[Stored records]
┌──
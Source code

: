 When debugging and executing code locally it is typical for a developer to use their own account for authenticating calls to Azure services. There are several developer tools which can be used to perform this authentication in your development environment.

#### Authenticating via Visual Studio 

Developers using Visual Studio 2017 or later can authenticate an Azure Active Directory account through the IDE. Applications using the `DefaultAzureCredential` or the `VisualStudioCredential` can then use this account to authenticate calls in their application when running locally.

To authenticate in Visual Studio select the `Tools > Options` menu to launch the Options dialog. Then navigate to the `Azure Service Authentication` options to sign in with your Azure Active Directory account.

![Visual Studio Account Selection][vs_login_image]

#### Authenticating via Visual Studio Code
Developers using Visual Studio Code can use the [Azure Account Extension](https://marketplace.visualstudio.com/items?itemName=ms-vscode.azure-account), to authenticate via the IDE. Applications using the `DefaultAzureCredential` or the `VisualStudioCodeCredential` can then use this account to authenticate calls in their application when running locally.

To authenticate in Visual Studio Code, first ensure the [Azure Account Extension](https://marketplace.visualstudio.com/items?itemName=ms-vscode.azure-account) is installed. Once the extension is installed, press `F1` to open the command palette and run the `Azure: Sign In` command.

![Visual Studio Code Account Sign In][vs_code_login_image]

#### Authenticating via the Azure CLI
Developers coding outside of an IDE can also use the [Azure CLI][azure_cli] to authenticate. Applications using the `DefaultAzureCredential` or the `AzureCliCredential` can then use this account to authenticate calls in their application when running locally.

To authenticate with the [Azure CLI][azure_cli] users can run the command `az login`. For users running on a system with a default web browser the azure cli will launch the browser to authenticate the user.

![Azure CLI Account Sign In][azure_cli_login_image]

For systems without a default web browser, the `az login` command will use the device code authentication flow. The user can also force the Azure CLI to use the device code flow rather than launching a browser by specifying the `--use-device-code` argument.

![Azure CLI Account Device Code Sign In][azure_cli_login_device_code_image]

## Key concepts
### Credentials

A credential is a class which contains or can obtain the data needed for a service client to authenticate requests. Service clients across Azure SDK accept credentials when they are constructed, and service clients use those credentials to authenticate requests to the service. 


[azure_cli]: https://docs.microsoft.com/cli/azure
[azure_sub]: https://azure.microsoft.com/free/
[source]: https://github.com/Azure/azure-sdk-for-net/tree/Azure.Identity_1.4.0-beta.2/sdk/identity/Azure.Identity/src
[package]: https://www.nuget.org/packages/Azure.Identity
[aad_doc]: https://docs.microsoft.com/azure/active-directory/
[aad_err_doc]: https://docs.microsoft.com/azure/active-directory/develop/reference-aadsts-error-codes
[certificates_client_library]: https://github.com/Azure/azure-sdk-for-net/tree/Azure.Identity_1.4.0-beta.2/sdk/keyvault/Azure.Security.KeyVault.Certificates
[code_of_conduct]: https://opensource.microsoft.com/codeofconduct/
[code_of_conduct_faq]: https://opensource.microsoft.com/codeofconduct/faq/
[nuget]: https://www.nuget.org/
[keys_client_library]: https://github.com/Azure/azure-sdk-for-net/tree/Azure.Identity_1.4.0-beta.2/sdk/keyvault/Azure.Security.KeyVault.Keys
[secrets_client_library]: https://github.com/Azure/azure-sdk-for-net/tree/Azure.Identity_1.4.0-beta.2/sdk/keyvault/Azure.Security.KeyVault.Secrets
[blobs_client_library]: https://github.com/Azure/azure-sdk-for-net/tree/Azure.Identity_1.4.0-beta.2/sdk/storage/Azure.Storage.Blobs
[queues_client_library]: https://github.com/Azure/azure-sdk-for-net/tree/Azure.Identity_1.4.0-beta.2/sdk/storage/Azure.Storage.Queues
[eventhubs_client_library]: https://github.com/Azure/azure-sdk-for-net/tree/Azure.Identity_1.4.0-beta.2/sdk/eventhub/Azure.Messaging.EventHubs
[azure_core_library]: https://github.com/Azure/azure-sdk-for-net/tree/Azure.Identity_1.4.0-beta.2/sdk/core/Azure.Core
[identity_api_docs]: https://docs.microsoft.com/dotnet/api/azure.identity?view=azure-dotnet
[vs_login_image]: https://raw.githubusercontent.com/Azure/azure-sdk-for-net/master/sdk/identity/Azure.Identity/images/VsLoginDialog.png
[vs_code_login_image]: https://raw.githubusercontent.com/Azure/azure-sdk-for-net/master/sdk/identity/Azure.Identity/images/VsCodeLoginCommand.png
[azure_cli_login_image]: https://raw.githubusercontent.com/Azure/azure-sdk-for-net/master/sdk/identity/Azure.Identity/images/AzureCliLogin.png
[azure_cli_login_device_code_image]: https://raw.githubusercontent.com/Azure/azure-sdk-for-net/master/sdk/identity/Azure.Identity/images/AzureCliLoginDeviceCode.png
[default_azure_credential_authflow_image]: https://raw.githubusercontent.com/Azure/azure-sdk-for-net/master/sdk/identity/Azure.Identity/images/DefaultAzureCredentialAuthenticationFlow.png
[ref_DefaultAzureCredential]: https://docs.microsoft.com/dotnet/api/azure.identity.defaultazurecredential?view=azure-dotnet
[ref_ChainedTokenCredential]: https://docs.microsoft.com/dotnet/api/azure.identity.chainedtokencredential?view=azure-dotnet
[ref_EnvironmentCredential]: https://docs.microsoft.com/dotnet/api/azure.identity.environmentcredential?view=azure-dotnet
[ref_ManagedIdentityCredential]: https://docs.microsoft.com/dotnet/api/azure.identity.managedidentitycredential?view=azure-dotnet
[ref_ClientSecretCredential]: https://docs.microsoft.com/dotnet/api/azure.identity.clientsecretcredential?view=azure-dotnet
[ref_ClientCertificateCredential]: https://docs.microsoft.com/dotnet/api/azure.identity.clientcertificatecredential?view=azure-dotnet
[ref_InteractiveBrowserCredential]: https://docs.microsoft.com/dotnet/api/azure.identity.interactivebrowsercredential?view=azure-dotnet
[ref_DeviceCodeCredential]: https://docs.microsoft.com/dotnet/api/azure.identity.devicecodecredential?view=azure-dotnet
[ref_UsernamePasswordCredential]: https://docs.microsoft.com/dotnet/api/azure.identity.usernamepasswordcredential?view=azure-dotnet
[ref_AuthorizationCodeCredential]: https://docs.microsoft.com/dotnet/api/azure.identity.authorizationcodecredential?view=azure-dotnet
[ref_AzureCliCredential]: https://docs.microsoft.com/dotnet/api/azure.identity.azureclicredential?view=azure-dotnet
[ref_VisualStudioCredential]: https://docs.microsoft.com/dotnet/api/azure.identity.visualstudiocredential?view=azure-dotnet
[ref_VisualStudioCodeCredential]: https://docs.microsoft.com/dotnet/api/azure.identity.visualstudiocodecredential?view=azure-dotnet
└──
▶ **TASK DESCRIPTION**
Emit an exact copy of the lines spanning the start of the records to the line containing "your development environment.", inclusive, and no other output.

▶ **RESPONSE BOX**
Source code

: When debugging and executing code locally it is typical for a developer to use their own account for authenticating calls to Azure services. There are several developer tools which can be used to perform this authentication in your development environment.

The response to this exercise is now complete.